Prompt: Every record must be repeated precisely as it stands.
━━ Data shown ━━
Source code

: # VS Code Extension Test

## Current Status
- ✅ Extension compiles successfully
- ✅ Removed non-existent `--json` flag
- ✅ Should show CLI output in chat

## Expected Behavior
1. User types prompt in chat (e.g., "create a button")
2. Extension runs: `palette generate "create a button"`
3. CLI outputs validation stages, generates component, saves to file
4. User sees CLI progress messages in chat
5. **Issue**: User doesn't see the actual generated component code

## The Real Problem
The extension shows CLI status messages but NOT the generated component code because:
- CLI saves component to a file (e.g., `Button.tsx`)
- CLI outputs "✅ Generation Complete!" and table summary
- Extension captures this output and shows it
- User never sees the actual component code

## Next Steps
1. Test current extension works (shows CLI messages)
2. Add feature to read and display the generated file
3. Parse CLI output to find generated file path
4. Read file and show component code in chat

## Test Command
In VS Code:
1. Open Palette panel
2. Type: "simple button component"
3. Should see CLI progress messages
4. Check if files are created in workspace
━━━
Result for this exercise:
Source code

: # VS Code Extension Test

## Current Status
- ✅ Extension compiles successfully
- ✅ Removed non-existent `--json` flag
- ✅ Should show CLI output in chat

## Expected Behavior
1. User types prompt in chat (e.g., "create a button")
2. Extension runs: `palette generate "create a button"`
3. CLI outputs validation stages, generates component, saves to file
4. User sees CLI progress messages in chat
5. **Issue**: User doesn't see the actual generated component code

## The Real Problem
The extension shows CLI status messages but NOT the generated component code because:
- CLI saves component to a file (e.g., `Button.tsx`)
- CLI outputs "✅ Generation Complete!" and table summary
- Extension captures this output and shows it
- User never sees the actual component code

## Next Steps
1. Test current extension works (shows CLI messages)
2. Add feature to read and display the generated file
3. Parse CLI output to find generated file path
4. Read file and show component code in chat

## Test Command
In VS Code:
1. Open Palette panel
2. Type: "simple button component"
3. Should see CLI progress messages
4. Check if files are created in workspace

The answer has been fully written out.